Put in three, get out three impulse responses, and so on.
I like to think of this as each impulse exciting an impulse response and writing that into the output at the appropriate time.
This impulse starts at 10 ms, and so it starts writing an impulse response into the output signal at 10 ms.
This impulse writes its impulse response at its time, and so on.

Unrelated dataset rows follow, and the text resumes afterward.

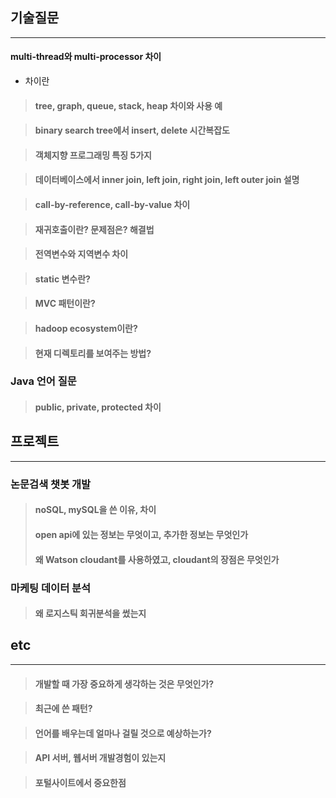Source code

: ## **기술질문**
--------------
#### multi-thread와 multi-processor 차이
+  차이란

> #### tree, graph, queue, stack, heap 차이와 사용 예

> #### binary search tree에서 insert, delete 시간복잡도

> #### 객체지향 프로그래밍 특징 5가지

> #### 데이터베이스에서 inner join, left join, right join, left outer join 설명

> #### call-by-reference, call-by-value 차이

> #### 재귀호출이란? 문제점은? 해결법

> #### 전역변수와 지역변수 차이

> #### static 변수란?

> #### MVC 패턴이란?

> #### hadoop ecosystem이란?

> #### 현재 디렉토리를 보여주는 방법?

### Java 언어 질문
> #### public, private, protected 차이

## **프로젝트**
---------------
### 논문검색 챗봇 개발
> #### noSQL, mySQL을 쓴 이유, 차이
> #### open api에 있는 정보는 무엇이고, 추가한 정보는 무엇인가
> #### 왜 Watson cloudant를 사용하였고, cloudant의 장점은 무엇인가

### 마케팅 데이터 분석
> #### 왜 로지스틱 회귀분석을 썼는지

   
   
## **etc**
----------------
> #### 개발할 때 가장 중요하게 생각하는 것은 무엇인가?

> #### 최근에 쓴 패턴?

> #### 언어를 배우는데 얼마나 걸릴 것으로 예상하는가?

> #### API 서버, 웹서버 개발경험이 있는지

> #### 포털사이트에서 중요한점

These impulses are quite widely spaced in time, and so each of these impulse responses has pretty much decayed to zero before we write the next impulse response in.
That's a very easy case.
If we decrease the fundamental period of the excitation, those impulse responses will be written into the output closer together in time, like this, or like this, and so on.
Now let's use an impulse train as the excitation.
The operation that combines these two waveforms to produce this waveform is called 'convolution'.
Convolution is written with a star symbol.
Let's do some convolution, whilst we inspect the magnitude spectrum of each of these signals.
That's the magnitude spectrum of the excitation, of the filter, and of the output.
The waveforms are sampled at 16 kHz, which means the Nyquist frequency will be 8 kHz.
I've zoomed in the frequency axis so we can see a little bit more detail: I'm just plotting it up to 3 kHz.
I'm going to increase the fundamental frequency of the excitation.
I'd like you to watch, first of all, what happens to the magnitude spectrum of the excitation itself.
Just watch this corner.
That behaves as expected.
We have harmonics spaced at the fundamental frequency and all integer multiples of that.
So, as the fundamental frequency goes up, those harmonics get more widely spaced.
I'm going to vary F0 again now, but this time I want you to look at the magnitude spectrum of the speech.
I'm decreasing F0.
What do we see?
Well we saw those harmonics getting closer and closer together because they're multiples of the fundamental frequency.
But the envelope remains constant because that's determined by the filter.
If you're watching really closely, you might have seen the absolute level of this go up and down a small amount.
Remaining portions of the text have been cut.